Japanese people take their shoes off at the entrance hall. In Western nations, it’s common to use mats right before going inside to remove dirt from shoes. In Japan, you step up to an indoor level from outside. Also, front doors in Japan open out to make space for people to take their shoes off and leave them before stepping up.
Hold your rice bowl in your hand.
When eating traditional Japanese cuisine, you are supposed to hold your bowls (such as rice bowls and soup bowls) in your hands. Not doing so is considered poor etiquette.
Number 4 is bad luck.
It is a superstition, but Japanese people dislike the number 4 because it is pronounced as “shi” which also sounds like death. It’s not uncommon to skip apartment numbers that include fours. When purchasing a gift, it might be good to avoid a set of 4.
Let’s not eat while walking.
Traditionally, eating while walking is considered poor etiquette. You are also expected to refrain from eating on public buses or trains. The only exception to this rule is ice cream, which is considered acceptable to eat while walking.
Please only use restroom slippers in restrooms.
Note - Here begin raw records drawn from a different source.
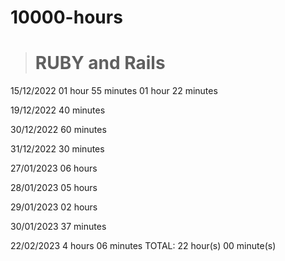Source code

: # 10000-hours

># RUBY and Rails
15/12/2022
01 hour 55 minutes
01 hour 22 minutes

19/12/2022
40 minutes

30/12/2022
60 minutes

31/12/2022
30 minutes

27/01/2023
06 hours

28/01/2023
05 hours

29/01/2023
02 hours

30/01/2023
37 minutes

22/02/2023
4 hours 06 minutes
TOTAL: 22 hour(s) 00 minute(s)
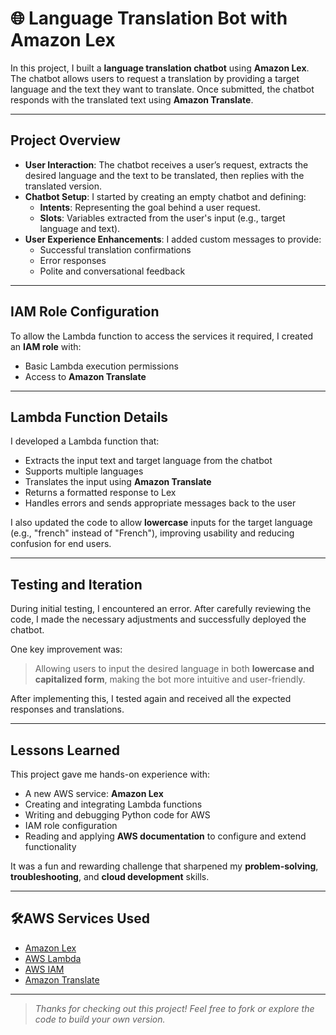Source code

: # 🌐 Language Translation Bot with Amazon Lex

In this project, I built a **language translation chatbot** using **Amazon Lex**. The chatbot allows users to request a translation by providing a target language and the text they want to translate. Once submitted, the chatbot responds with the translated text using **Amazon Translate**.

---

## Project Overview

- **User Interaction**: The chatbot receives a user’s request, extracts the desired language and the text to be translated, then replies with the translated version.
- **Chatbot Setup**: I started by creating an empty chatbot and defining:
  - **Intents**: Representing the goal behind a user request.
  - **Slots**: Variables extracted from the user's input (e.g., target language and text).
- **User Experience Enhancements**: I added custom messages to provide:
  - Successful translation confirmations
  - Error responses
  - Polite and conversational feedback

---

## IAM Role Configuration

To allow the Lambda function to access the services it required, I created an **IAM role** with:
- Basic Lambda execution permissions
- Access to **Amazon Translate**

---

## Lambda Function Details

I developed a Lambda function that:
- Extracts the input text and target language from the chatbot
- Supports multiple languages
- Translates the input using **Amazon Translate**
- Returns a formatted response to Lex
- Handles errors and sends appropriate messages back to the user

I also updated the code to allow **lowercase** inputs for the target language (e.g., "french" instead of "French"), improving usability and reducing confusion for end users.

---

## Testing and Iteration

During initial testing, I encountered an error. After carefully reviewing the code, I made the necessary adjustments and successfully deployed the chatbot.

One key improvement was:
> Allowing users to input the desired language in both **lowercase and capitalized form**, making the bot more intuitive and user-friendly.

After implementing this, I tested again and received all the expected responses and translations.

---

## Lessons Learned

This project gave me hands-on experience with:
- A new AWS service: **Amazon Lex**
- Creating and integrating Lambda functions
- Writing and debugging Python code for AWS
- IAM role configuration
- Reading and applying **AWS documentation** to configure and extend functionality

It was a fun and rewarding challenge that sharpened my **problem-solving**, **troubleshooting**, and **cloud development** skills.

---

## 🛠AWS Services Used

- [Amazon Lex](https://aws.amazon.com/lex/)
- [AWS Lambda](https://aws.amazon.com/lambda/)
- [AWS IAM](https://aws.amazon.com/iam/)
- [Amazon Translate](https://aws.amazon.com/translate/)

---

> *Thanks for checking out this project! Feel free to fork or explore the code to build your own version.*

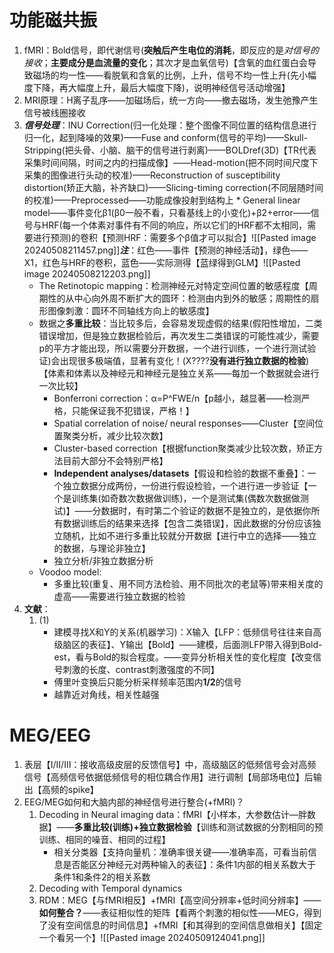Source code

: # 功能磁共振
1. fMRI：Bold信号，即代谢信号(**突触后产生电位的消耗**，即反应的是*对信号的接收*；**主要成分是血流量的变化**；其次才是血氧信号)【含氧的血红蛋白会导致磁场的均一性——看脱氧和含氧的比例，上升，信号不均一性上升(先小幅度下降，再大幅度上升，最后大幅度下降)，说明神经信号活动增强】
2. MRI原理：H离子乱序——加磁场后，统一方向——撤去磁场，发生弛豫产生信号被线圈接收
3. ***信号处理***：INU Correction(归一化处理：整个图像不同位置的结构信息进行归一化，起到降噪的效果)——Fuse and conform(信号的平均)——Skull-Stripping(把头骨、小脑、脑干的信号进行剥离)——BOLDref(3D)【TR代表采集时间间隔，时间之内的扫描成像】——Head-motion(把不同时间尺度下采集的图像进行头动的校准)——Reconstruction of susceptibility distortion(矫正大脑，补齐缺口)——Slicing-timing correction(不同层随时间的校准)——Preprocessed——功能成像投射到结构上
		* General linear model——事件变化β1(β0一般不看，只看基线上的小变化)+β2+error——信号与HRF(每一个体素对事件有不同的响应，所以它们的HRF都不太相同，需要进行预测)的卷积【预测HRF：需要多个β值才可以拟合】![[Pasted image 20240508211457.png]]***注***：红色——事件【预测的神经活动】，绿色——X1，红色与HRF的卷积，蓝色——实际测得【蓝绿得到GLM】![[Pasted image 20240508212203.png]]
	* The Retinotopic mapping：检测神经元对特定空间位置的敏感程度【周期性的从中心向外周不断扩大的圆环：检测由内到外的敏感；周期性的扇形图像刺激：圆环不同轴线方向上的敏感度】
	* 数据之**多重比较**：当比较多后，会容易发现虚假的结果(假阳性增加，二类错误增加，但是独立数据检验后，再次发生二类错误的可能性减少，需要p的平方才能出现，所以需要分开数据，一个进行训练，一个进行测试验证)会出现很多极端值，显著有变化！(X????**没有进行独立数据的检验**)【体素和体素以及神经元和神经元是独立关系——每加一个数据就会进行一次比较】
		* Bonferroni correction：α=P^FWE/n【p越小，越显著——检测严格，只能保证我不犯错误，严格！】
		* Spatial correlation of noise/ neural responses——Cluster【空间位置聚类分析，减少比较次数】
		* Cluster-based correction【根据function聚类减少比较次数，矫正方法目前大部分不会特别严格】
		* **Independent analyses/datasets**【假设和检验的数据不重叠】：一个独立数据分成两份，一份进行假设检验，一个进行进一步验证【一个是训练集(如奇数次数据做训练)，一个是测试集(偶数次数据做测试)】——分数据时，有时第二个验证的数据不是独立的，是依据你所有数据训练后的结果来选择【包含二类错误】，因此数据的分份应该独立随机，比如不进行多重比较就分开数据【进行中立的选择——独立的数据，与理论非独立】
		* 独立分析/非独立数据分析
	* Voodoo model:
		* 多重比较(重复、用不同方法检验、用不同批次的老鼠等)带来相关度的虚高——需要进行独立数据的检验
4. **文献**：
	1. (1)
		* 建模寻找X和Y的关系(机器学习)：X输入【LFP：低频信号往往来自高级脑区的表征】、Y输出【Bold】——建模，后面测LFP带入得到Bold-est，看与Bold的拟合程度。——变异分析相关性的变化程度【改变信号刺激的长度、contrast刺激强度的不同】
		* 傅里叶变换后只能分析采样频率范围内**1/2**的信号
		* 越靠近对角线，相关性越强

# MEG/EEG
1. 表层【I/II/III：接收高级皮层的反馈信号】中，高级脑区的低频信号会对高频信号【高频信号依据低频信号的相位耦合作用】进行调制【局部场电位】后输出【高频的spike】
2. EEG/MEG如何和大脑内部的神经信号进行整合(+fMRI)？
	1. Decoding in Neural imaging data：fMRI【小样本，大参数估计—胖数据】——**多重比较(训练)+独立数据检验**【训练和测试数据的分割相同的预训练、相同的噪音、相同的过程】
		* 相关分类器【支持向量机：准确率很关键——准确率高，可看当前信息是否能区分神经元对两种输入的表征】：条件1内部的相关系数大于条件1和条件2的相关系数
	2. Decoding with Temporal dynamics
	3. RDM：MEG【与fMRI相反】+fMRI【高空间分辨率+低时间分辨率】——**如何整合？**——表征相似性的矩阵【看两个刺激的相似性——MEG，得到了没有空间信息的时间信息】+fMRI【和其得到的空间信息做相关】【固定一个看另一个】![[Pasted image 20240509124041.png]]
Since you are expected to take your shoes off indoors, individual homes and some establishments such as restaurants, temples, etc. have slippers available for you to use indoors. Furthermore, there can be separate sets of slippers used only for restrooms. It’s important not to step in a restroom wearing regular slippers.
Tips are not expected.
Many nations have the custom of paying tips for hotel doormen, tour guides, and wait staff in restaurants. There is no tipping custom in Japan. Even when someone demands a tip, you do not need to oblige, as it is not a custom.
Please do not blow your nose in public.
People regard blowing your nose in public rude and they feel disgusted by it. Most Japanese look for private places to blow their noses or simply endure their discomfort. If you must, try not to make too much noise. Also, please use tissues and not your handkerchief.